C’est en compulsant l’un de ces volumes qu’il découvre une photo de la très belle Violeta del Rio, une chanteuse de boléro des années 50 qui annonce qu'elle abandonne la chanson. Intrigué par cette photo, et ne sachant pas ce que cette femme est devenue depuis lors, Mario Conde – qui a l’intuition du fin limier qu’il fut que quelque chose se trame dans cette maison – décide de partir sur les traces de cette femme et de mener sa propre enquête…

Roman sur les trahisons, la perte des illusions et des promesses non tenues, que ce soit du point de vue relationnel qu’idéologique, Leonardo Padura conduit son personnage fétiche sur les chemins de l’histoire de Cuba, passant des années folles des cabarets et chanteuses de boléro aux années de drogues et de prostitutions sous la dictature de Batista à la révolution communiste des années 60, révolution qui aboutira à la situation désastreuse que Cuba connaît encore à ce jour.

Nous vivons ces soubresauts de l’histoire en compagnie de ces personnages jetés sur l’échiquier de la vie, contraints de se débrouiller dans la tourmente provoquée par les changements économiques, politiques et idéologiques que connaîtra le pays au fil des décennies.

Mario Conde est un personnage extrêmement attachant : digne et intègre, opposé à la violence et aux compromissions, il n’est plus qu’un homme de quarante ans passé déçu qui ne croit plus en rien si ce n’est en l’amitié. La promesse d’un avenir meilleur promis par la révolution n’est plus qu’un lointain souvenir, reste la désillusion et l’incertitude de tous les jours.

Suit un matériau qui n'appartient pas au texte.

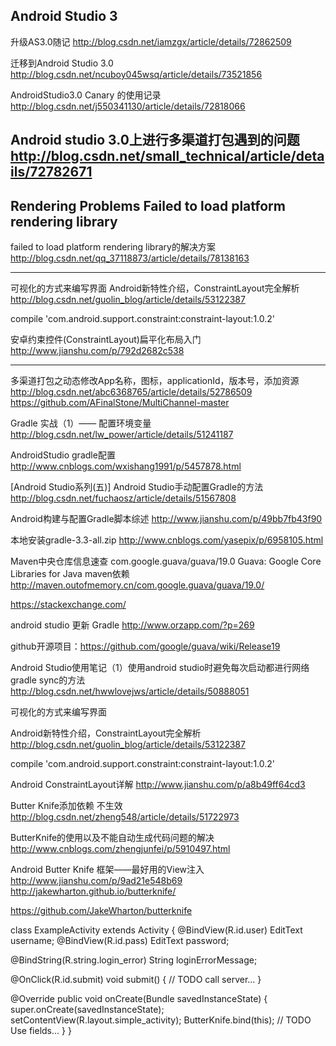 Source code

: Android Studio 3
---

升级AS3.0随记 
http://blog.csdn.net/iamzgx/article/details/72862509

迁移到Android Studio 3.0
http://blog.csdn.net/ncuboy045wsq/article/details/73521856

AndroidStudio3.0 Canary 的使用记录
http://blog.csdn.net/j550341130/article/details/72818066

Android studio 3.0上进行多渠道打包遇到的问题
http://blog.csdn.net/small_technical/article/details/72782671
-----------------------------------
Rendering Problems
Failed to load platform 
rendering library
--------------------------------
failed to load platform rendering library的解决方案   
http://blog.csdn.net/qq_37118873/article/details/78138163

----------------------------------------------
可视化的方式来编写界面
Android新特性介绍，ConstraintLayout完全解析   
http://blog.csdn.net/guolin_blog/article/details/53122387

compile 'com.android.support.constraint:constraint-layout:1.0.2'

安卓约束控件(ConstraintLayout)扁平化布局入门
http://www.jianshu.com/p/792d2682c538

----------------------------------------------------

多渠道打包之动态修改App名称，图标，applicationId，版本号，添加资源   
http://blog.csdn.net/abc6368765/article/details/52786509
https://github.com/AFinalStone/MultiChannel-master

Gradle 实战（1）—— 配置环境变量
http://blog.csdn.net/lw_power/article/details/51241187

AndroidStudio gradle配置
http://www.cnblogs.com/wxishang1991/p/5457878.html

[Android Studio系列(五)] Android Studio手动配置Gradle的方法   
http://blog.csdn.net/fuchaosz/article/details/51567808

Android构建与配置Gradle脚本综述
http://www.jianshu.com/p/49bb7fb43f90

本地安装gradle-3.3-all.zip
http://www.cnblogs.com/yasepix/p/6958105.html

Maven中央仓库信息速查
com.google.guava/guava/19.0 Guava: Google Core Libraries for Java maven依赖
http://maven.outofmemory.cn/com.google.guava/guava/19.0/

https://stackexchange.com/


android studio 更新 Gradle
http://www.orzapp.com/?p=269


github开源项目：https://github.com/google/guava/wiki/Release19

Android Studio使用笔记（1）使用android studio时避免每次启动都进行网络gradle sync的方法
http://blog.csdn.net/hwwlovejws/article/details/50888051


可视化的方式来编写界面

Android新特性介绍，ConstraintLayout完全解析   
http://blog.csdn.net/guolin_blog/article/details/53122387

compile 'com.android.support.constraint:constraint-layout:1.0.2'

Android ConstraintLayout详解
http://www.jianshu.com/p/a8b49ff64cd3


Butter Knife添加依赖 不生效 
http://blog.csdn.net/zheng548/article/details/51722973

ButterKnife的使用以及不能自动生成代码问题的解决
http://www.cnblogs.com/zhengjunfei/p/5910497.html

Android Butter Knife 框架——最好用的View注入
http://www.jianshu.com/p/9ad21e548b69
http://jakewharton.github.io/butterknife/

https://github.com/JakeWharton/butterknife

class ExampleActivity extends Activity {
  @BindView(R.id.user) EditText username;
  @BindView(R.id.pass) EditText password;

  @BindString(R.string.login_error) String loginErrorMessage;

  @OnClick(R.id.submit) void submit() {
    // TODO call server...
  }

  @Override public void onCreate(Bundle savedInstanceState) {
    super.onCreate(savedInstanceState);
    setContentView(R.layout.simple_activity);
    ButterKnife.bind(this);
    // TODO Use fields...
  }
}
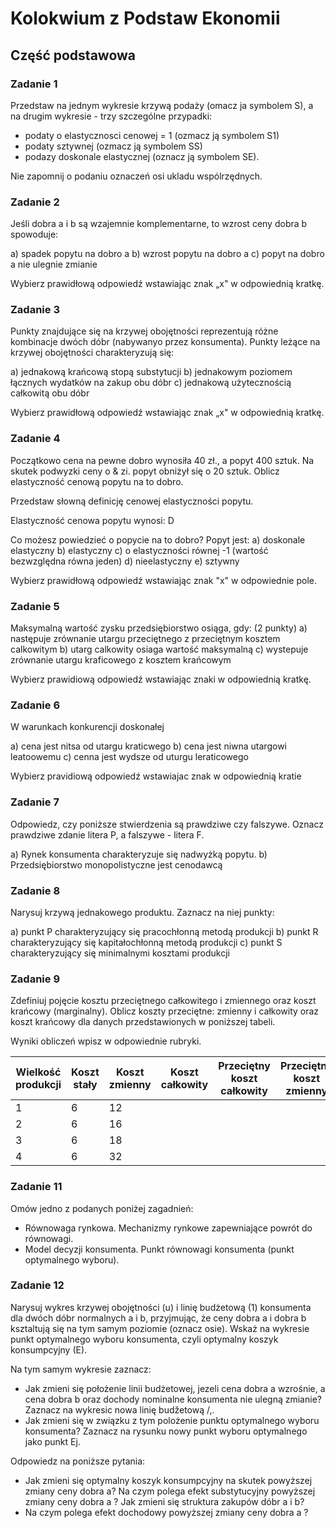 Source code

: # Kolokwium z Podstaw Ekonomii

## Część podstawowa

### Zadanie 1

Przedstaw na jednym wykresie krzywą podaży (omacz ja symbolem S), a na drugim wykresie - trzy
szczególne przypadki:

- podaty o elastycznosci cenowej = 1 (ozmacz ją symbolem S1)
- podaty sztywnej (ozmacz ją symbolem SS)
- podazy doskonale elastycznej (oznacz ją symbolem SE).

Nie zapomnij o podaniu oznaczeń osi ukladu wspólrzędnych.

### Zadanie 2

Jeśli dobra a i b są wzajemnie komplementarne, to wzrost ceny dobra b spowoduje:

a) spadek popytu na dobro a
b) wzrost popytu na dobro a
c) popyt na dobro a nie ulegnie zmianie

Wybierz prawidłową odpowiedź wstawiając znak „x" w odpowiednią kratkę.

### Zadanie 3

Punkty znajdujące się na krzywej obojętności reprezentują różne kombinacje dwóch dóbr (nabywanyo
przez konsumenta). Punkty leżące na krzywej obojętności charakteryzują się:

a) jednakową krańcową stopą substytucji
b) jednakowym poziomem łącznych wydatków na zakup obu dóbr
c) jednakową użytecznością całkowitą obu dóbr

Wybierz prawidłową odpowiedź wstawiając znak „x" w odpowiednią kratkę.

### Zadanie 4

Początkowo cena na pewne dobro wynosiła 40 zł., a popyt 400 sztuk. Na skutek podwyzki ceny o & zi. popyt
obniżył się o 20 sztuk. Oblicz elastyczność cenową popytu na to dobro.

Przedstaw słowną definicję cenowej elastyczności popytu.

Elastyczność cenowa popytu wynosi: D

Co możesz powiedzieć o popycie na to dobro? Popyt jest:
a) doskonale elastyczny
b) elastyczny
c) o elastyczności równej -1 (wartość bezwzględna równa jeden)
d) nieelastyczny
e) sztywny

Wybierz prawidłową odpowiedź wstawiając znak "x" w odpowiednie pole.

### Zadanie 5

Maksymalną wartość zysku przedsiębiorstwo osiąga, gdy:
(2 punkty)
a) następuje zrównanie utargu przeciętnego z przeciętnym kosztem calkowitym
b) utarg calkowity osiaga wartość maksymalną
c) wystepuje zrównanie utargu kraficowego z kosztem krańcowym

Wybierz prawidiową odpowiedź wstawiając znaki w odpowiednią kratkę.

### Zadanie 6

W warunkach konkurencji doskonałej

a) cena jest nitsa od utargu kraticwego
b) cena jest niwna utargowi leatoowemu
c) cenna jest wydsze od uturgu leraticowego

Wybierz pravidiową odpowiedź wstawiajac znak w odpowiednią kratie

### Zadanie 7

Odpowiedz, czy poniższe stwierdzenia są prawdziwe czy falszywe. Oznacz prawdziwe zdanie litera P, a falszywe - litera F.

a) Rynek konsumenta charakteryzuje się nadwyżką popytu.
b) Przedsiębiorstwo monopolistyczne jest cenodawcą

### Zadanie 8

Narysuj krzywą jednakowego produktu. Zaznacz na niej punkty:

a) punkt P charakteryzujący się pracochłonną metodą produkcji
b) punkt R charakteryzujący się kapitałochłonną metodą produkcji
c) punkt S charakteryzujący się minimalnymi kosztami produkcji

### Zadanie 9

Zdefiniuj pojęcie kosztu przeciętnego całkowitego i zmiennego oraz koszt krańcowy (marginalny). Oblicz koszty przeciętne: zmienny i całkowity oraz koszt krańcowy dla danych przedstawionych w poniższej tabeli.

Wyniki obliczeń wpisz w odpowiednie rubryki.

| Wielkość produkcji | Koszt stały | Koszt zmienny | Koszt całkowity | Przeciętny koszt całkowity | Przeciętny koszt zmienny | Koszt krańcowy |
| ------------------ | ----------- | ------------- | --------------- | -------------------------- | ------------------------ | -------------- |
| 1                  | 6           | 12            |                 |                            |                          |                |
| 2                  | 6           | 16            |                 |                            |                          |                |
| 3                  | 6           | 18            |                 |                            |                          |                |
| 4                  | 6           | 32            |                 |                            |                          |                |

### Zadanie 11

Omów jedno z podanych poniżej zagadnień:

- Równowaga rynkowa. Mechanizmy rynkowe zapewniające powrót do równowagi.
- Model decyzji konsumenta. Punkt równowagi konsumenta (punkt optymalnego wyboru).

### Zadanie 12

Narysuj wykres krzywej obojętności (u) i linię budżetową (1) konsumenta dla dwóch dóbr normalnych a i b,
przyjmując, że ceny dobra a i dobra b ksztaltują się na tym samym poziomie (oznacz osie). Wskaż na
wykresie punkt optymalnego wyboru konsumenta, czyli optymalny koszyk konsumpcyjny (E).

Na tym samym wykresie zaznacz:

- Jak zmieni się położenie linii budżetowej, jezeli cena dobra a wzrośnie, a cena dobra b oraz dochody
  nominalne konsumenta nie ulegną zmianie? Zaznacz na wykresic nowa linię budžetową /,.
- Jak zmieni się w związku z tym polożenie punktu optymalnego wyboru konsumenta? Zaznacz na rysunku
  nowy punkt wyboru optymalnego jako punkt Ej.

Odpowiedz na poniższe pytania:

- Jak zmieni się optymalny koszyk konsumpcyjny na skutek powyższej zmiany ceny dobra a?
  Na czym polega efekt substytucyjny powyższej zmiany ceny dobra a ? Jak zmieni się struktura zakupów
  dóbr a i b?
- Na czym polega efekt dochodowy powyższej zmiany ceny dobra a ?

Il se rend compte également qu’il a perdu le contact avec la nouvelle génération cubaine en quittant ses habits d’inspecteur : n’étant plus confronté aux rixes et faits répréhensibles que subissent quotidiennement ses ex-confrères, c’est toute la jeunesse cubaine qui lui est devenue étrangère. Une jeunesse obligée de vivre au jour le jour et de survivre jusqu’au lendemain, une jeunesse qui n’a plus luxe de se prévaloir de valeurs morales, philosophiques ou idéologiques mais qui vit de la débrouille et des combines parfois des plus avilissantes, seule la circulation des dollars trouvant grâce à leur yeux. Voilà le triste héritage que leur ont légué bien malgré eux les hommes de la génération de Mario Conde…

« Les brumes du passé » est un roman noir nostalgique et mélancolique du meilleur cru.